> **What to do**: Work through the data below and give the number of lines holding "make", nothing more.

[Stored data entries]
=-=-=-=-=

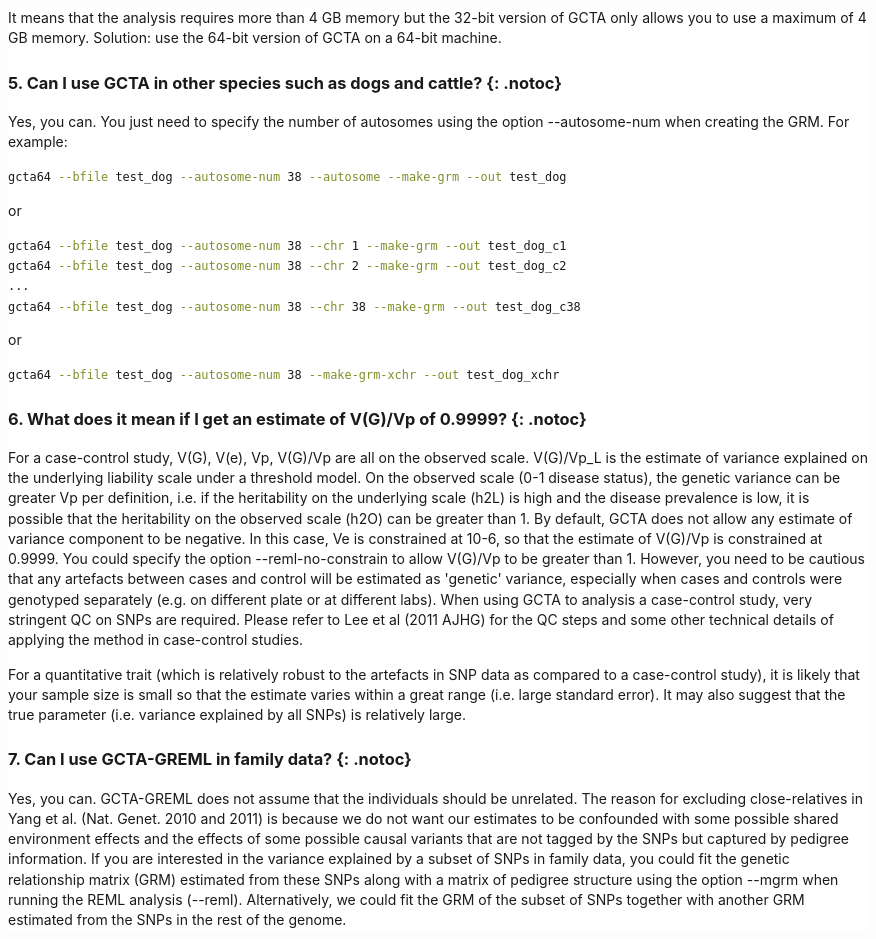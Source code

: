 It means that the analysis requires more than 4 GB memory but the 32-bit version of GCTA only allows you to use a maximum of 4 GB memory. Solution: use the 64-bit version of GCTA on a 64-bit machine.

### 5. Can I use GCTA in other species such as dogs and cattle? {: .notoc}

Yes, you can. You just need to specify the number of autosomes using the option --autosome-num when creating the GRM. For example:
```bash
gcta64 --bfile test_dog --autosome-num 38 --autosome --make-grm --out test_dog
```
or
```bash
gcta64 --bfile test_dog --autosome-num 38 --chr 1 --make-grm --out test_dog_c1
gcta64 --bfile test_dog --autosome-num 38 --chr 2 --make-grm --out test_dog_c2
...
gcta64 --bfile test_dog --autosome-num 38 --chr 38 --make-grm --out test_dog_c38
```
or
```bash
gcta64 --bfile test_dog --autosome-num 38 --make-grm-xchr --out test_dog_xchr
```

### 6. What does it mean if I get an estimate of V(G)/Vp of 0.9999? {: .notoc}
For a case-control study, V(G), V(e), Vp, V(G)/Vp are all on the observed scale. V(G)/Vp_L is the estimate of variance explained on the underlying liability scale under a threshold model. On the observed scale (0-1 disease status), the genetic variance can be greater Vp per definition, i.e. if the heritability on the underlying scale (h2L) is high and the disease prevalence is low, it is possible that the heritability on the observed scale (h2O) can be greater than 1. By default, GCTA does not allow any estimate of variance component to be negative. In this case, Ve is constrained at 10-6, so that the estimate of V(G)/Vp is constrained at 0.9999. You could specify the option --reml-no-constrain to allow V(G)/Vp to be greater than 1. However, you need to be cautious that any artefacts between cases and control will be estimated as 'genetic' variance, especially when cases and controls were genotyped separately (e.g. on different plate or at different labs). When using GCTA to analysis a case-control study, very stringent QC on SNPs are required. Please refer to Lee et al (2011 AJHG) for the QC steps and some other technical details of applying the method in case-control studies.

For a quantitative trait (which is relatively robust to the artefacts in SNP data as compared to a case-control study), it is likely that your sample size is small so that the estimate varies within a great range (i.e. large standard error). It may also suggest that the true parameter (i.e. variance explained by all SNPs) is relatively large.

### 7. Can I use GCTA-GREML in family data? {: .notoc}

Yes, you can. GCTA-GREML does not assume that the individuals should be unrelated. The reason for excluding close-relatives in Yang et al. (Nat. Genet. 2010 and 2011) is because we do not want our estimates to be confounded with some possible shared environment effects and the effects of some possible causal variants that are not tagged by the SNPs but captured by pedigree information. If you are interested in the variance explained by a subset of SNPs in family data, you could fit the genetic relationship matrix (GRM) estimated from these SNPs along with a matrix of pedigree structure using the option --mgrm when running the REML analysis (--reml). Alternatively, we could fit the GRM of the subset of SNPs together with another GRM estimated from the SNPs in the rest of the genome.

=-=-=-=-=

> **Task result**: 5